BEGIN Record extracts
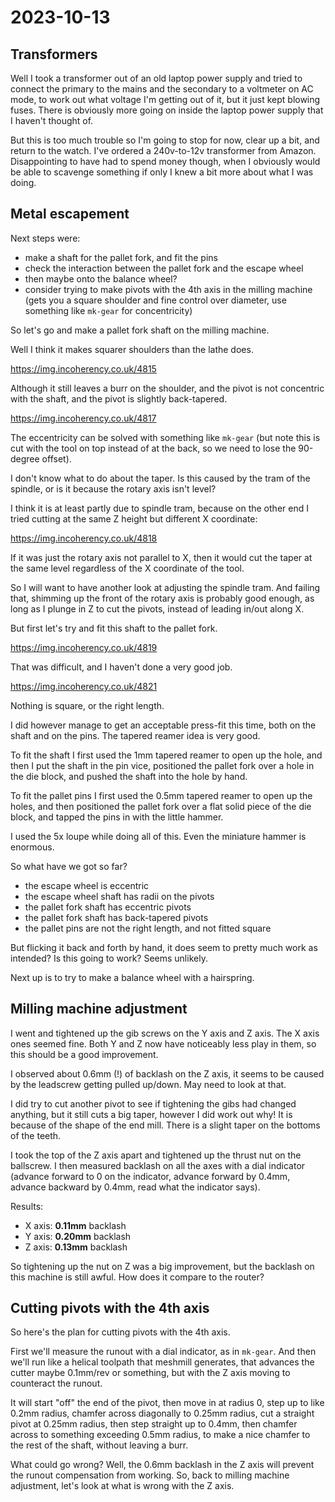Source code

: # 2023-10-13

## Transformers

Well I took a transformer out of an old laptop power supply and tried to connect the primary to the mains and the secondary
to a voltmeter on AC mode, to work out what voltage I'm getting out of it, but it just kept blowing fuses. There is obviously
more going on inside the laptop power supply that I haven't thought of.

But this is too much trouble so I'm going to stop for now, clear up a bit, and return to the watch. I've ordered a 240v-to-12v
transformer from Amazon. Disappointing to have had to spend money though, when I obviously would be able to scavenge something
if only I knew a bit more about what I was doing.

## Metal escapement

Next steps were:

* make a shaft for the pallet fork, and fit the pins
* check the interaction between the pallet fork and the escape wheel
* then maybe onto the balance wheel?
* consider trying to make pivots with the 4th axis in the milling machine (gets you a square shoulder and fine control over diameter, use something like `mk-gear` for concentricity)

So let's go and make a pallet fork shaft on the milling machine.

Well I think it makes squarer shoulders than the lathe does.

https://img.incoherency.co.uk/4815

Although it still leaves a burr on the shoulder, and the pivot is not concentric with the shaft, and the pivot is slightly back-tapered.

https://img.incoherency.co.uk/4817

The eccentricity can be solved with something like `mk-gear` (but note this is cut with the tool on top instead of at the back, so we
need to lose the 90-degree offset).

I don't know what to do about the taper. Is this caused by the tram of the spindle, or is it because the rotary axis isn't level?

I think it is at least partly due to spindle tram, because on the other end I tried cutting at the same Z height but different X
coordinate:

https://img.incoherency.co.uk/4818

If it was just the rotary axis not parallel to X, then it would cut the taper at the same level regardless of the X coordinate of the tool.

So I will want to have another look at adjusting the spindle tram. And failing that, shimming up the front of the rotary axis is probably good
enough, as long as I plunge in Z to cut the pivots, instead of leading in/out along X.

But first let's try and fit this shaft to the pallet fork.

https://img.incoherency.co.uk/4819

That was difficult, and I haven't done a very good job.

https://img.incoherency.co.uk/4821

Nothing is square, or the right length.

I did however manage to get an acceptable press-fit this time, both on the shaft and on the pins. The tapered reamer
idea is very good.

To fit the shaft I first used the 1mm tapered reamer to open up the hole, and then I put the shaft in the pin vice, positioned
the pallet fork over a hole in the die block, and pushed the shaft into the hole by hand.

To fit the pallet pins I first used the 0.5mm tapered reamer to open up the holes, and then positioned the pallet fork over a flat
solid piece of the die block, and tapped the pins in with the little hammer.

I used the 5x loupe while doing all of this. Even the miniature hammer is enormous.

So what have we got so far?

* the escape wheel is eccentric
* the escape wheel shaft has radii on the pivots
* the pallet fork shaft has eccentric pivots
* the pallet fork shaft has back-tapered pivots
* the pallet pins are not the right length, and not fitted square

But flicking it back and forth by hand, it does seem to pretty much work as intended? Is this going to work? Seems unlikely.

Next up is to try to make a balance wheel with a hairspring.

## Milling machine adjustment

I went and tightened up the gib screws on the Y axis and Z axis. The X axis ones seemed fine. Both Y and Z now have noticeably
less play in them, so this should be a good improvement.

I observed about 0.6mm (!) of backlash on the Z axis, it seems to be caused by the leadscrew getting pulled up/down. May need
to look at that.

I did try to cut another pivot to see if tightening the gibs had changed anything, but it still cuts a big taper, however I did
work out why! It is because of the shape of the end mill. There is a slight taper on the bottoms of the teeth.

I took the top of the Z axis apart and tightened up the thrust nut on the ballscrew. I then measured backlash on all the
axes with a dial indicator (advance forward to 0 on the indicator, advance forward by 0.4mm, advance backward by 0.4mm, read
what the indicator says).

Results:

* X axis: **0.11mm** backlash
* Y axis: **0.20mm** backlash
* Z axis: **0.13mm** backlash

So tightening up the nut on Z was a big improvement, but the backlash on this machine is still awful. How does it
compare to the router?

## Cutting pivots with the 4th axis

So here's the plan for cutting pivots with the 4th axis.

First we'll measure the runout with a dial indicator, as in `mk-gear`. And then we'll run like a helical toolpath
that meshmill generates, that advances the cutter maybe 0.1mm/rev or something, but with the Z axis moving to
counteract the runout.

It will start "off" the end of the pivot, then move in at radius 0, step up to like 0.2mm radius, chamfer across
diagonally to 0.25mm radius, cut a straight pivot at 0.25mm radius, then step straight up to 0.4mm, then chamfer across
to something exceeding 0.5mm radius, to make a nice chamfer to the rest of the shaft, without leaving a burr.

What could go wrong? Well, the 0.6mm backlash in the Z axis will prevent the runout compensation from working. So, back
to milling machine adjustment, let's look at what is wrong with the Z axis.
END Record extracts
BEGIN Record extracts
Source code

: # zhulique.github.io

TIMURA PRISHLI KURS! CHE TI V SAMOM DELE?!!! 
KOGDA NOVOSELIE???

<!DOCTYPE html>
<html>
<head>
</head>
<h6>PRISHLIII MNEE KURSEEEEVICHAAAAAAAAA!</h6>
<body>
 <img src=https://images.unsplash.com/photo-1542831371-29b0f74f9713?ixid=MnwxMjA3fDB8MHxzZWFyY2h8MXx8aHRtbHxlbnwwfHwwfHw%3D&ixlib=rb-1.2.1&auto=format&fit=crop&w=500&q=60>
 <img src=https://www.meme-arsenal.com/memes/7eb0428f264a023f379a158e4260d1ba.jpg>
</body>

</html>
END Record extracts
Problem: Within the listing above, extract exactly the lines from the line with "diagonally to 0.25mm" to the line with "to milling machine", the two named lines included, and no others.

Result for this exercise:
diagonally to 0.25mm radius, cut a straight pivot at 0.25mm radius, then step straight up to 0.4mm, then chamfer across
to something exceeding 0.5mm radius, to make a nice chamfer to the rest of the shaft, without leaving a burr.

What could go wrong? Well, the 0.6mm backlash in the Z axis will prevent the runout compensation from working. So, back
to milling machine adjustment, let's look at what is wrong with the Z axis.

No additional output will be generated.